Fondamentale è la dichiarazione-manifesto del Collectif, che rivendica la differenza estetica fra rappresentazione teatrale ed elaborazione filmica di un proprio testo. Un incessante lavoro di creazione, di adesione alle potenzialità dei mezzi artistici scelti iniziato nel 1978 con Al-῾urs (Le nozze, regia del Collectif) che, con ῾Arab, è l'altro capolavoro per immagini del gruppo d'avanguardia tunisino. Un film in bianco e nero, il primo; un testo saturo di colori, il secondo. Un film tutto d'interni, Al-῾urs; un lavoro nel quale si alternano interni ed esterni, ῾Arab, dove Jaïbi e Jaziri hanno mostrato quello che a teatro si poteva solo suggerire, ripensando interamente personaggi, spazi, dialoghi. In entrambi i casi, film nel segno del melodramma al tempo stesso appassionato e gelido, come se ci trovassimo in un'opera di R.W. Fassbinder trasportata nel Nord Africa, luogo geografico assente, riaffiorante dai volti, dai gesti, dalle parole dei personaggi, dalle loro esperienze interiori che li rendono inquieti lottatori. I set diventano così arene per combattimenti più intimi (la coppia di sposi freschi di nozze che, nelle stanze di un vecchio appartamento, si lacera psicologicamente e fisicamente in Al-῾urs) oppure per devastanti tensioni che uniscono il discorso personale con quello storico e politico, come capita in ῾Arab. Infatti, nel rappresentare la tragedia di un destino strettamente individuale, i registi definiscono le basi per la comprensione di quella tragedia collettiva che è stata la disfatta araba. Ci sono riferimenti alla guerra del Libano, così come alla militanza di un combattente palestinese sparito a Beirut. Le dinamiche di guerra si ripropongono negli spazi chiusi della basilica, dove ha luogo un altro, infinito e doppio stato d'assedio: quello che oppone il gruppo lì rifugiatosi ai nemici esterni e quello, ancor più devastante, che mette gli uni contro gli altri quanti hanno trovato riparo in quel posto, in un gioco al massacro senza tregua.

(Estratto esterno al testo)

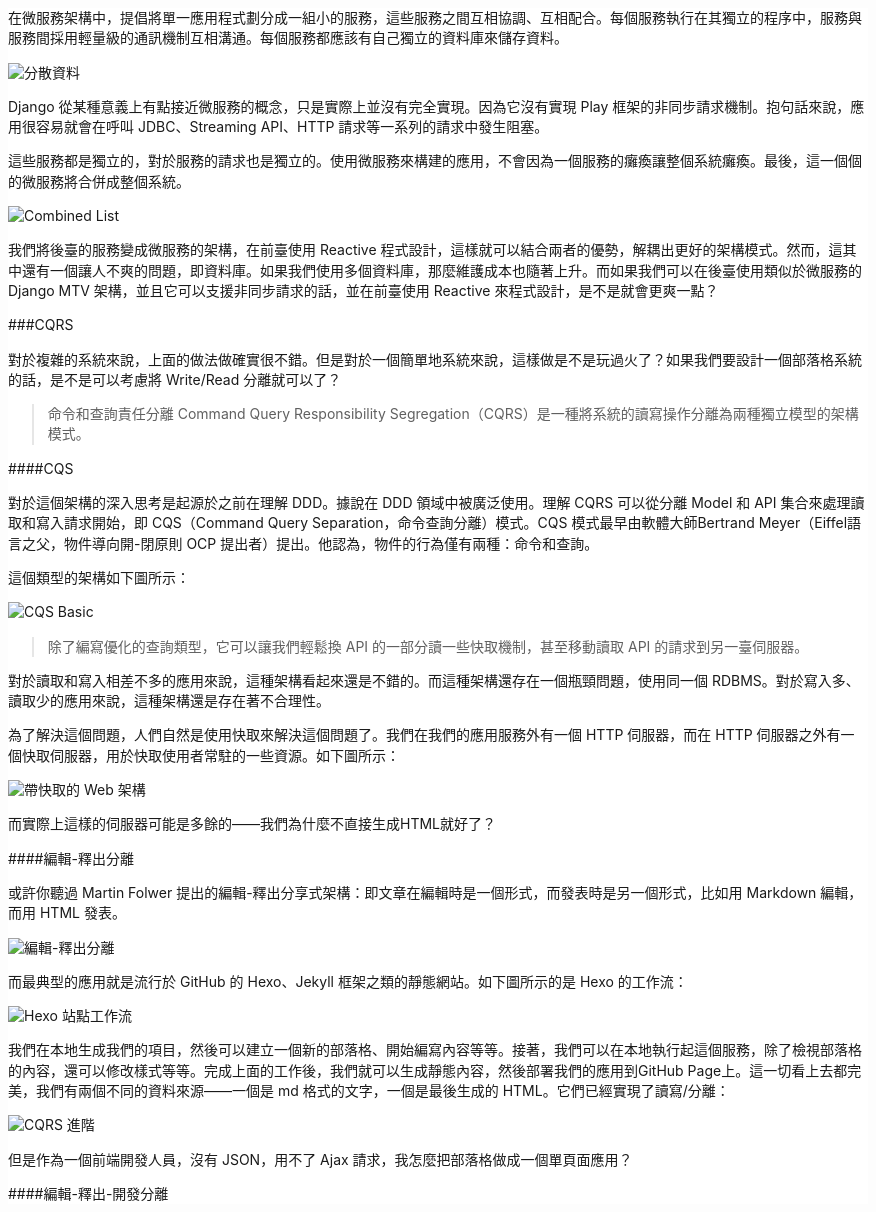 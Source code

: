 在微服務架構中，提倡將單一應用程式劃分成一組小的服務，這些服務之間互相協調、互相配合。每個服務執行在其獨立的程序中，服務與服務間採用輕量級的通訊機制互相溝通。每個服務都應該有自己獨立的資料庫來儲存資料。

![分散資料](assets/article/chapter8/decentralised-data.png)

Django 從某種意義上有點接近微服務的概念，只是實際上並沒有完全實現。因為它沒有實現 Play 框架的非同步請求機制。抱句話來說，應用很容易就會在呼叫 JDBC、Streaming API、HTTP 請求等一系列的請求中發生阻塞。

這些服務都是獨立的，對於服務的請求也是獨立的。使用微服務來構建的應用，不會因為一個服務的癱瘓讓整個系統癱瘓。最後，這一個個的微服務將合併成整個系統。

![Combined List](assets/article/chapter8/combinedlist.png)

我們將後臺的服務變成微服務的架構，在前臺使用 Reactive 程式設計，這樣就可以結合兩者的優勢，解耦出更好的架構模式。然而，這其中還有一個讓人不爽的問題，即資料庫。如果我們使用多個資料庫，那麼維護成本也隨著上升。而如果我們可以在後臺使用類似於微服務的 Django MTV 架構，並且它可以支援非同步請求的話，並在前臺使用 Reactive 來程式設計，是不是就會更爽一點？

###CQRS

對於複雜的系統來說，上面的做法做確實很不錯。但是對於一個簡單地系統來說，這樣做是不是玩過火了？如果我們要設計一個部落格系統的話，是不是可以考慮將 Write/Read 分離就可以了？

> 命令和查詢責任分離 Command Query Responsibility Segregation（CQRS）是一種將系統的讀寫操作分離為兩種獨立模型的架構模式。

####CQS

對於這個架構的深入思考是起源於之前在理解 DDD。據說在 DDD 領域中被廣泛使用。理解 CQRS 可以從分離 Model 和 API 集合來處理讀取和寫入請求開始，即 CQS（Command Query Separation，命令查詢分離）模式。CQS 模式最早由軟體大師Bertrand Meyer（Eiffel語言之父，物件導向開-閉原則 OCP 提出者）提出。他認為，物件的行為僅有兩種：命令和查詢。

這個類型的架構如下圖所示：

![CQS Basic](assets/article/chapter8/cqrs-2.png)

> 除了編寫優化的查詢類型，它可以讓我們輕鬆換 API 的一部分讀一些快取機制，甚至移動讀取 API 的請求到另一臺伺服器。

對於讀取和寫入相差不多的應用來說，這種架構看起來還是不錯的。而這種架構還存在一個瓶頸問題，使用同一個 RDBMS。對於寫入多、讀取少的應用來說，這種架構還是存在著不合理性。

為了解決這個問題，人們自然是使用快取來解決這個問題了。我們在我們的應用服務外有一個 HTTP 伺服器，而在 HTTP 伺服器之外有一個快取伺服器，用於快取使用者常駐的一些資源。如下圖所示：

![帶快取的 Web 架構](assets/article/chapter8/cache-website-blog.png)

而實際上這樣的伺服器可能是多餘的——我們為什麼不直接生成HTML就好了？

####編輯-釋出分離

或許你聽過 Martin Folwer 提出的編輯-釋出分享式架構：即文章在編輯時是一個形式，而發表時是另一個形式，比如用 Markdown 編輯，而用 HTML 發表。

![編輯-釋出分離](assets/article/chapter8/edit-pub.jpg)

而最典型的應用就是流行於 GitHub 的 Hexo、Jekyll 框架之類的靜態網站。如下圖所示的是 Hexo 的工作流：

![Hexo 站點工作流](assets/article/chapter8/hexo-workflow.png)

我們在本地生成我們的項目，然後可以建立一個新的部落格、開始編寫內容等等。接著，我們可以在本地執行起這個服務，除了檢視部落格的內容，還可以修改樣式等等。完成上面的工作後，我們就可以生成靜態內容，然後部署我們的應用到GitHub Page上。這一切看上去都完美，我們有兩個不同的資料來源——一個是 md 格式的文字，一個是最後生成的 HTML。它們已經實現了讀寫/分離：

![CQRS 進階](assets/article/chapter8/cqrs-separate-storage.png)

但是作為一個前端開發人員，沒有 JSON，用不了 Ajax 請求，我怎麼把部落格做成一個單頁面應用？

####編輯-釋出-開發分離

In questa struttura, un gesto compiuto da Khalil (interpretato da Fadhel Jaziri) assume particolare significato. L'uomo scava un tunnel nel pavimento della chiesa per tentare un collegamento con l'esterno. Un gesto disperato, che ben contiene la dimensione semantica del lavoro sullo spazio, della necessità ribadita in ogni inquadratura di segnare nuove linee, fisiche e della visione, da percorrere. Lo sguardo e la macchina da presa si spostano sempre più in profondità, verso zone di trincea, sporcandosi, facendosi invadere dalla terra, come il personaggio di Khalil. Il piano-sequenza, il montaggio, i suoni e la musica producono sfasamenti temporali e spaziali, creando un affascinante, cupo, forse alla fine liberatorio, vortice sensoriale.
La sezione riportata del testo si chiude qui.